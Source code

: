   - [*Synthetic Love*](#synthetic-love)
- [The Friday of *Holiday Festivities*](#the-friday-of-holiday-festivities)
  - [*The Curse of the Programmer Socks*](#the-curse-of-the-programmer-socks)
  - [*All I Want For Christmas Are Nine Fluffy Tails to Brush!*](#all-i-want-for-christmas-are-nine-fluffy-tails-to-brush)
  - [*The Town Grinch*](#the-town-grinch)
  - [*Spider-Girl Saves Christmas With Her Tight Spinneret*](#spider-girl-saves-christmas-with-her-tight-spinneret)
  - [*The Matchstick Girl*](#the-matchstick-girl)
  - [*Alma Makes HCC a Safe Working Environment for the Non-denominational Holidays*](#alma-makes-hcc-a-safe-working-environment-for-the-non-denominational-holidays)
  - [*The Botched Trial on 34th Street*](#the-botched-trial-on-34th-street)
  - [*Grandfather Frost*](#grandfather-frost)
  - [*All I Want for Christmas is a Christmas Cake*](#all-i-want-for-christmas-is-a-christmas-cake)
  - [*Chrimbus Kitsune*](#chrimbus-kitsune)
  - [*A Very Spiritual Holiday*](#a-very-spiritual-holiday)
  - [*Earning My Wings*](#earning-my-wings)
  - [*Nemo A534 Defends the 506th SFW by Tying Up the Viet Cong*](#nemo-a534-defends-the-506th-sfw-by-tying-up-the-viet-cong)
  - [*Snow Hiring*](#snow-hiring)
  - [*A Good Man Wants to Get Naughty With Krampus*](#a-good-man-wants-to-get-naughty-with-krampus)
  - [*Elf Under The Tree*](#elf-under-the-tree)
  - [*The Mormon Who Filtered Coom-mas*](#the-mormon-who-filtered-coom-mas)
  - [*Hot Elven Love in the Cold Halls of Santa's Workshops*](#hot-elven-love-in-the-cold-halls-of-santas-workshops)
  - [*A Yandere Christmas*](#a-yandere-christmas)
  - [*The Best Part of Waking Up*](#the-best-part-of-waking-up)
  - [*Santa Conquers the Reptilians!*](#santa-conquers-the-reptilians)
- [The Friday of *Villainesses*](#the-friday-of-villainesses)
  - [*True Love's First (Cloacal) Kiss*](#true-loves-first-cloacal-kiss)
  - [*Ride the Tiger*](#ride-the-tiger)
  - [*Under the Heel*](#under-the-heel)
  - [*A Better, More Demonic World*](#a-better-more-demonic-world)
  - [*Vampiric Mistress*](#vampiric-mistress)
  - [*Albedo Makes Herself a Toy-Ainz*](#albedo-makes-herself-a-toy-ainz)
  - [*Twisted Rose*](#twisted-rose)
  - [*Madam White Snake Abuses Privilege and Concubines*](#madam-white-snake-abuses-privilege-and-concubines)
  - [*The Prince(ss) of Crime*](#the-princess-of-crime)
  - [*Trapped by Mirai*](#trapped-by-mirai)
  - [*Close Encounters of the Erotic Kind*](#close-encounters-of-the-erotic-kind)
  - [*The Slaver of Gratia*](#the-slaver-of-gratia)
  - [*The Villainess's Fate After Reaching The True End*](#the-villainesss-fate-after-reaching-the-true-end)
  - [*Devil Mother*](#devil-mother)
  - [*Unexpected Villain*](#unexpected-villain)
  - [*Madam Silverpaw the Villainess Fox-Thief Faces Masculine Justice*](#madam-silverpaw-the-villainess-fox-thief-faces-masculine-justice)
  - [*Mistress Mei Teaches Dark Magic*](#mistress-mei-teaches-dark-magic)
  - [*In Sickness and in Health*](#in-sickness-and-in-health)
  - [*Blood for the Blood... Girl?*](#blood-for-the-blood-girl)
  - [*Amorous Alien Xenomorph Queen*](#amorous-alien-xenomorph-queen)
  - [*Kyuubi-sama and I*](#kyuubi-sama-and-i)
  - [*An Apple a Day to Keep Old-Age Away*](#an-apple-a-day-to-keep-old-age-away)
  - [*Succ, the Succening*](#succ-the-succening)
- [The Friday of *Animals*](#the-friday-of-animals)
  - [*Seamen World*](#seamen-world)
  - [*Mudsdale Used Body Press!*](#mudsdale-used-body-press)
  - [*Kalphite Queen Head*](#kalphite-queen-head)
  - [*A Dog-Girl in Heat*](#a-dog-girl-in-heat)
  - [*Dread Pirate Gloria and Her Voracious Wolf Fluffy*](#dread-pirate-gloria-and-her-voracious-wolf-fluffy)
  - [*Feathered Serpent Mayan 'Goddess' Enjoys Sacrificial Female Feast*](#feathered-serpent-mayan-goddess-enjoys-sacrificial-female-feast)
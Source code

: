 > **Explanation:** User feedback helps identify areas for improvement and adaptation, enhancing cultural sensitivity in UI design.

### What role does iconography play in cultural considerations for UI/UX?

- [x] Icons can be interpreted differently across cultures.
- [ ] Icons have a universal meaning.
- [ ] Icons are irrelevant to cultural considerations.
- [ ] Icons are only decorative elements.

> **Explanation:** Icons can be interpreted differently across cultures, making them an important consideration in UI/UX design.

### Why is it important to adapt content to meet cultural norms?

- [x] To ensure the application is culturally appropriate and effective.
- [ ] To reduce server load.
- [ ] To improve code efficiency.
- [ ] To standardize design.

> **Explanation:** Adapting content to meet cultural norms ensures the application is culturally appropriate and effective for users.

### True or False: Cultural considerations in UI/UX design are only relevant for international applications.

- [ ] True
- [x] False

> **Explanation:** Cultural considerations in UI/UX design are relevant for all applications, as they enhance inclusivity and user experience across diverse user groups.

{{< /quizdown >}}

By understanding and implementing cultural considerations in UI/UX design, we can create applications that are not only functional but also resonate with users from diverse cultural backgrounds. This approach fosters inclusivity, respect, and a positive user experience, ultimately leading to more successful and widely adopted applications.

◇ ◇ ◇ ◇ ◇ ◇ ◇

Exercise requirements
From the entries above, extract only the lines running from the one containing "- [*Madam White" through the one containing "- [*The Slaver", inclusive.

Solution to this exercise
  - [*Madam White Snake Abuses Privilege and Concubines*](#madam-white-snake-abuses-privilege-and-concubines)
  - [*The Prince(ss) of Crime*](#the-princess-of-crime)
  - [*Trapped by Mirai*](#trapped-by-mirai)
  - [*Close Encounters of the Erotic Kind*](#close-encounters-of-the-erotic-kind)
  - [*The Slaver of Gratia*](#the-slaver-of-gratia)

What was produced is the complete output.